◆ **Assignment**
List every line in this data where the string "objeto" occurs.

--------------------------------

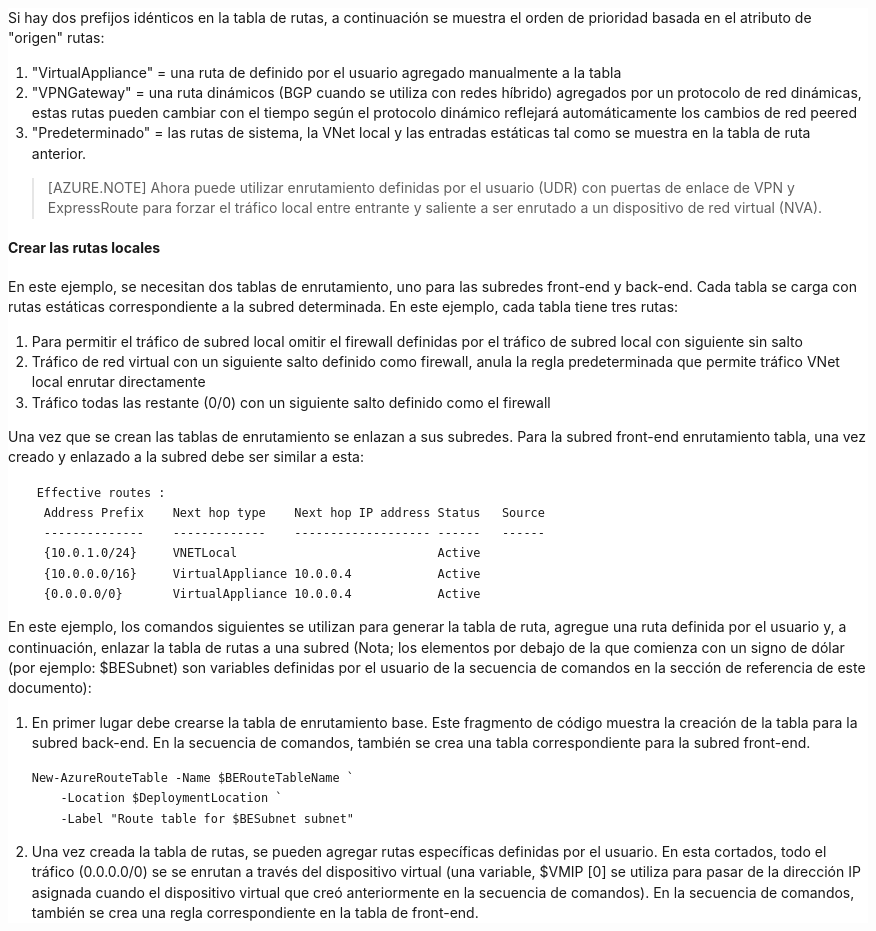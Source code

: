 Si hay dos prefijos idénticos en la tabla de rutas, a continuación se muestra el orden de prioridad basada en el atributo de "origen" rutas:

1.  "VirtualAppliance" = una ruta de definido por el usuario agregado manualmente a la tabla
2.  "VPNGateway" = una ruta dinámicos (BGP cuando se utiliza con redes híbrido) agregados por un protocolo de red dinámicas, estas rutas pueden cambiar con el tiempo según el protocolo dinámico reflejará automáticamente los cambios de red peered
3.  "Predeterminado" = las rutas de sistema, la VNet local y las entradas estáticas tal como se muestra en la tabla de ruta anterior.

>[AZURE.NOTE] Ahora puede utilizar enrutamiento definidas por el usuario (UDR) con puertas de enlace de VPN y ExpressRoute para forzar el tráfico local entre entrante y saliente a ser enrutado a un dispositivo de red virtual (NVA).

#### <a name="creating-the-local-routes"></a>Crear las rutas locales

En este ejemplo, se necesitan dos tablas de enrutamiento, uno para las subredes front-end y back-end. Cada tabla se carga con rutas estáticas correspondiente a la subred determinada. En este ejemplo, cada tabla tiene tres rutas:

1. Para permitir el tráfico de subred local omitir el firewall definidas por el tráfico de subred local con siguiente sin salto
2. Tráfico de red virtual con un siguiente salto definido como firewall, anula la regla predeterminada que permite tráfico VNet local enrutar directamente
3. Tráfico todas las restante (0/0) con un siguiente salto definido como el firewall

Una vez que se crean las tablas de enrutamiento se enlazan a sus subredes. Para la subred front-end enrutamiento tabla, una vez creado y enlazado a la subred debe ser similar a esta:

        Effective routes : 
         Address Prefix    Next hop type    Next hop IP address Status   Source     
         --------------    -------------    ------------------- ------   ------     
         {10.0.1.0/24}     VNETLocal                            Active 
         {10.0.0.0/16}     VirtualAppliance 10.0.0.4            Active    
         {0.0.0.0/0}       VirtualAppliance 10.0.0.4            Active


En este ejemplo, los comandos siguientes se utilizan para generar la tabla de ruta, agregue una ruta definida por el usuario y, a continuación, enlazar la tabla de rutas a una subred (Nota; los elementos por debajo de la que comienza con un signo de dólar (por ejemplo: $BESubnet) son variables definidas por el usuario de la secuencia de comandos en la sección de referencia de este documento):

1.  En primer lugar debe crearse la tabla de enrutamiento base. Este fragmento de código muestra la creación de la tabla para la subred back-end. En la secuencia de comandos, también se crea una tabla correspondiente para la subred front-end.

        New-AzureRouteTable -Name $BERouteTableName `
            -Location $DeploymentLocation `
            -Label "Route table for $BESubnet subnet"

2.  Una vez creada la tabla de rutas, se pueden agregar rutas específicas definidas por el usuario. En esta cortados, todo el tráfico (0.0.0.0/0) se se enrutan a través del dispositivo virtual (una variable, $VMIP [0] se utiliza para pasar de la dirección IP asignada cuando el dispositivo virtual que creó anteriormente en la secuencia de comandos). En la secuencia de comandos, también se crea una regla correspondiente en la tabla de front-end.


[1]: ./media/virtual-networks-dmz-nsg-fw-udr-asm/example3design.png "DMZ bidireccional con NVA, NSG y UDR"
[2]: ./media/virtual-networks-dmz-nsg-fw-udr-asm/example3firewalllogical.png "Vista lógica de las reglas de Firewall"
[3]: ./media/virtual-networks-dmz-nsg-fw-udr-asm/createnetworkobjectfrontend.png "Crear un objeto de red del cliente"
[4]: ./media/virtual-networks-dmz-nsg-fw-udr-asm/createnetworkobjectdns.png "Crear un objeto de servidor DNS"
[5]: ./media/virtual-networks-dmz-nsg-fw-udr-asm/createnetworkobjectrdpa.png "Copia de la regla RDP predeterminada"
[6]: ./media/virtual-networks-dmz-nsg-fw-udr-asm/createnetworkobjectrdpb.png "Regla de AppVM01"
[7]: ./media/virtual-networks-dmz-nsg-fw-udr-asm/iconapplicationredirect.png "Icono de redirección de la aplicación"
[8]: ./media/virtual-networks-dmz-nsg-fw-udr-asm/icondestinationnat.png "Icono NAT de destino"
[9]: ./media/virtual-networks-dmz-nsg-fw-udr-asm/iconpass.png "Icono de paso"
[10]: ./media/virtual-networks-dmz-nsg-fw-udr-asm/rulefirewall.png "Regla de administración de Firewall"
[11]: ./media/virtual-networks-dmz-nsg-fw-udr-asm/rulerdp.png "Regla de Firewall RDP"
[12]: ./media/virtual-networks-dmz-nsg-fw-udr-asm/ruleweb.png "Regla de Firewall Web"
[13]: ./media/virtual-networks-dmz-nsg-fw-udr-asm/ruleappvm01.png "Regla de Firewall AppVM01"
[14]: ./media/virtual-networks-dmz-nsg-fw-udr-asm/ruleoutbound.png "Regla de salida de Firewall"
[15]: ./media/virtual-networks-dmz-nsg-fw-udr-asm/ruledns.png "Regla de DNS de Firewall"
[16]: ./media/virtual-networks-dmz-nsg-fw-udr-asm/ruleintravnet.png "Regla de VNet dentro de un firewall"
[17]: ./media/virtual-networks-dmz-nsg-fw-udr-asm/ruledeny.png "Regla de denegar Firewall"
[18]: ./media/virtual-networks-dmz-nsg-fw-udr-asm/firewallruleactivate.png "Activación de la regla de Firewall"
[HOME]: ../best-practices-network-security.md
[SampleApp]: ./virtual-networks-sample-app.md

--------------------------------

◆ **Expected answer**
[3]: ./media/virtual-networks-dmz-nsg-fw-udr-asm/createnetworkobjectfrontend.png "Crear un objeto de red del cliente"
[4]: ./media/virtual-networks-dmz-nsg-fw-udr-asm/createnetworkobjectdns.png "Crear un objeto de servidor DNS"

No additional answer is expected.